09 outubro 2010

Causas e características das manifestações em Maputo e Matola (25)

-"Do rio que tudo arrasta se diz violento, porém ninguém diz violentas as margens que o comprimem" (Bertolt Brecht)
-"Esta cintura compacta, composta por casas pequenas e frágeis, feitas de caniço, madeira e zinco e, ultimamente (depois da independência), de cimento, quase que não tem quintais, ruas, água e luz em todo o sítio (...) Nestes subúrbios não se vive, sobrevive-se. Eles estão apinhados de gente: os suburbanos." (carta de um leitor do “Notícias” publicada a 25/09/2010 com o título “A cidade e o mega-subúrbio de Maputo”)
-"(...) a opinião pensa mal, não pensa (...)" (Gaston Bachelard)
Mais um pouco desta série, mais algumas hipóteses, o tratamento do ponto 4.5.2 do sumário.
4.5.2. Consciência imediata e consciência social. O grande segredo das sociedades é que se elas são o produto diário do pensar e do fazer dos seus membros, estes são o produto também diário de estruturas, de regras e de hábitos que os moldam e transcendem. Nem sempre os actores são conscientes de todo esse dialéctico processo. 
Nesse dialéctico processo devemos considerar dois tipos de consciência: a imediata, digamos que instintiva, dos actores sociais que conhecem o papel que jogam ou que julgam jogar na trama da vida; e a consciência social, consciência de profundidade, consciência panorâmica e telescópica reportada ao conjunto dos eixos mais profundos pelos quais as sociedades (e não os indivíduos em si) são produzidas e reproduzidas (este é um nível mais elevado, mas nem sempre a consciência social é - para usar um paradoxo - consciente).
Quanto mais baixo o observatório - fazendo uso de uma metáfora topológica -, quanto mais baixo o mirante, menos podemos observar, interligar e analisar; inversamente, quanto mais elevado o mirante, o observatório, maior a pluralidade de relevo, de situações e de possibilidades de visão, de interligação, de análise e de acção consciente. Num caso temos coisas (consciência imediata), no outro temos sistemas (consciência social).
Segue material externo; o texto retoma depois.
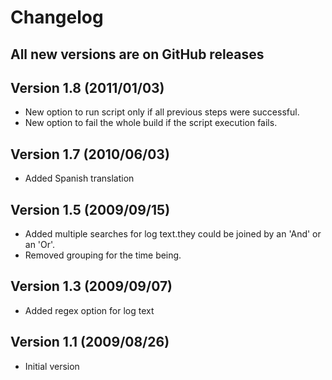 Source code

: # Changelog

## All new versions are on GitHub releases

## Version 1.8 (2011/01/03)

-   New option to run script only if all previous steps were successful.
-   New option to fail the whole build if the script execution fails.

## Version 1.7 (2010/06/03)

-   Added Spanish translation

## Version 1.5 (2009/09/15)

-   Added multiple searches for log text.they could be joined by an
    'And' or an 'Or'.
-   Removed grouping for the time being.

## Version 1.3 (2009/09/07)

-   Added regex option for log text

## Version 1.1 (2009/08/26)

-   Initial version
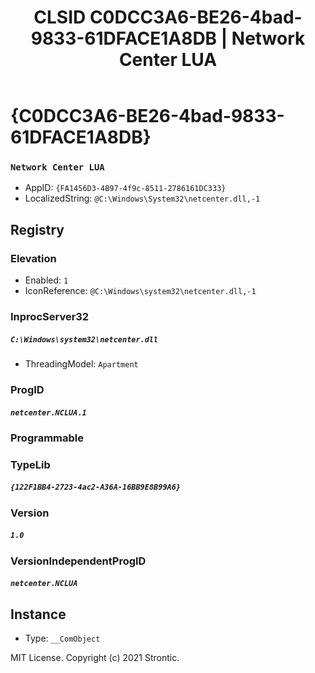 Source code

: ﻿---
title: "CLSID C0DCC3A6-BE26-4bad-9833-61DFACE1A8DB | Network Center LUA"
excerpt: What is COM-Object CLSID C0DCC3A6-BE26-4bad-9833-61DFACE1A8DB?
---

# {C0DCC3A6-BE26-4bad-9833-61DFACE1A8DB}

### `Network Center LUA`
* AppID: `{FA1456D3-4B97-4f9c-8511-2786161DC333}`
* LocalizedString: `@C:\Windows\System32\netcenter.dll,-1`

## Registry


### Elevation

* Enabled: `1`
* IconReference: `@C:\Windows\system32\netcenter.dll,-1`

### InprocServer32

##### `C:\Windows\system32\netcenter.dll`
* ThreadingModel: `Apartment`

### ProgID

##### `netcenter.NCLUA.1`

### Programmable


### TypeLib

##### `{122F1BB4-2723-4ac2-A36A-16BB9E8B99A6}`

### Version

##### `1.0`

### VersionIndependentProgID

##### `netcenter.NCLUA`

## Instance

* Type: `__ComObject`

MIT License. Copyright (c) 2021 Strontic.


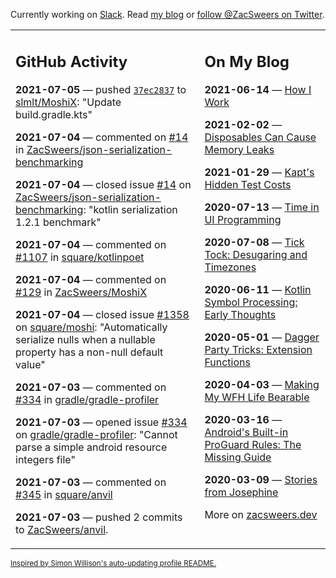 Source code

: Currently working on [Slack](https://slack.com/). Read [my blog](https://zacsweers.dev/) or [follow @ZacSweers on Twitter](https://twitter.com/ZacSweers).

<table><tr><td valign="top" width="60%">

## GitHub Activity
<!-- githubActivity starts -->
**2021-07-05** — pushed [`37ec2837`](https://github.com/slmlt/MoshiX/commit/37ec283734c5674c3cfc6a8ced33bf5a8392080b) to [slmlt/MoshiX](https://api.github.com/repos/slmlt/MoshiX): "Update build.gradle.kts"

**2021-07-04** — commented on [#14](https://github.com/ZacSweers/json-serialization-benchmarking/issues/14#issuecomment-873744274) in [ZacSweers/json-serialization-benchmarking](https://api.github.com/repos/ZacSweers/json-serialization-benchmarking)

**2021-07-04** — closed issue [#14](https://api.github.com/repos/ZacSweers/json-serialization-benchmarking/issues/14) on [ZacSweers/json-serialization-benchmarking](https://api.github.com/repos/ZacSweers/json-serialization-benchmarking): "kotlin serialization 1.2.1 benchmark"

**2021-07-04** — commented on [#1107](https://github.com/square/kotlinpoet/pull/1107#issuecomment-873669236) in [square/kotlinpoet](https://api.github.com/repos/square/kotlinpoet)

**2021-07-04** — commented on [#129](https://github.com/ZacSweers/MoshiX/issues/129#issuecomment-873669106) in [ZacSweers/MoshiX](https://api.github.com/repos/ZacSweers/MoshiX)

**2021-07-04** — closed issue [#1358](https://api.github.com/repos/square/moshi/issues/1358) on [square/moshi](https://api.github.com/repos/square/moshi): "Automatically serialize nulls when a nullable property has a non-null default value"

**2021-07-03** — commented on [#334](https://github.com/gradle/gradle-profiler/issues/334#issuecomment-873470213) in [gradle/gradle-profiler](https://api.github.com/repos/gradle/gradle-profiler)

**2021-07-03** — opened issue [#334](https://api.github.com/repos/gradle/gradle-profiler/issues/334) on [gradle/gradle-profiler](https://api.github.com/repos/gradle/gradle-profiler): "Cannot parse a simple android resource integers file"

**2021-07-03** — commented on [#345](https://github.com/square/anvil/pull/345#issuecomment-873465808) in [square/anvil](https://api.github.com/repos/square/anvil)

**2021-07-03** — pushed 2 commits to [ZacSweers/anvil](https://api.github.com/repos/ZacSweers/anvil).
<!-- githubActivity ends -->
</td><td valign="top" width="40%">

## On My Blog
<!-- blog starts -->
**2021-06-14** — [How I Work](https://www.zacsweers.dev/how-i-work/)

**2021-02-02** — [Disposables Can Cause Memory Leaks](https://www.zacsweers.dev/disposables-can-cause-memory-leaks/)

**2021-01-29** — [Kapt's Hidden Test Costs](https://www.zacsweers.dev/kapts-hidden-test-costs/)

**2020-07-13** — [Time in UI Programming](https://www.zacsweers.dev/time-in-ui/)

**2020-07-08** — [Tick Tock: Desugaring and Timezones](https://www.zacsweers.dev/ticktock-desugaring-timezones/)

**2020-06-11** — [Kotlin Symbol Processing: Early Thoughts](https://www.zacsweers.dev/kotlin-symbol-processor-early-thoughts/)

**2020-05-01** — [Dagger Party Tricks: Extension Functions](https://www.zacsweers.dev/dagger-party-tricks-extension-functions/)

**2020-04-03** — [Making My WFH Life Bearable](https://www.zacsweers.dev/making-wfh-life-bearable/)

**2020-03-16** — [Android's Built-in ProGuard Rules: The Missing Guide](https://www.zacsweers.dev/android-proguard-rules/)

**2020-03-09** — [Stories from Josephine](https://www.zacsweers.dev/stories-from-josephine/)
<!-- blog ends -->
More on [zacsweers.dev](https://zacsweers.dev/)
</td></tr></table>

<sub><a href="https://simonwillison.net/2020/Jul/10/self-updating-profile-readme/">Inspired by Simon Willison's auto-updating profile README.</a></sub> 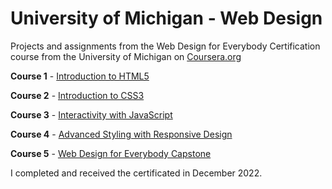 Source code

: # University of Michigan - Web Design

 Projects and assignments from the Web Design for Everybody Certification course from the University of Michigan on [Coursera.org](https://www.coursera.org/specializations/web-design)
 
**Course 1** - [Introduction to HTML5](https://www.coursera.org/learn/html)

**Course 2** - [Introduction to CSS3](https://www.coursera.org/learn/introcss)

**Course 3** - [Interactivity with JavaScript](https://www.coursera.org/learn/javascript)

**Course 4** - [Advanced Styling with Responsive Design](https://www.coursera.org/learn/responsivedesign)

**Course 5** - [Web Design for Everybody Capstone](https://www.coursera.org/learn/web-design-project)

I completed and received the certificated in December 2022.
Nos registos televisivos das manifestações de 1/3 de Setembro foi frequente termos acesso à consciência imediata dos actores através de frases do género "Queremos justiça" ou "Estamos a passar mal", "Os preços estão altos", "Estão a falar mal de nós". Por outras palavras, os registos dão-nos os momentos mais imediatos e sensíveis da consciência, mas não as situações que produzem e transcendem os actores sociais. O que está em causa naquele momento é a carestia de vida, é o presente (o "preço do pão" nas teses mais prontas-a-consumir da imprensa), não o conjunto das infraestruturas sociais e mentais que os/nos regem, digamos que o modo de produção e reprodução da vida.
Se essas premissas forem aceites, então teremos de encontrar métodos e técnicas (eventualmente distintos) destinados a penetrar e a apreeender os dois tipos de consciência. Posso desde já avançar que o meu problema teórico consiste em ir para além do presente da consciência imediata e tentar situar-me no futuro da consciência social. A questão matricial para mim consiste em negociar teoricamente com o futuro (imagem reproduzida daqui).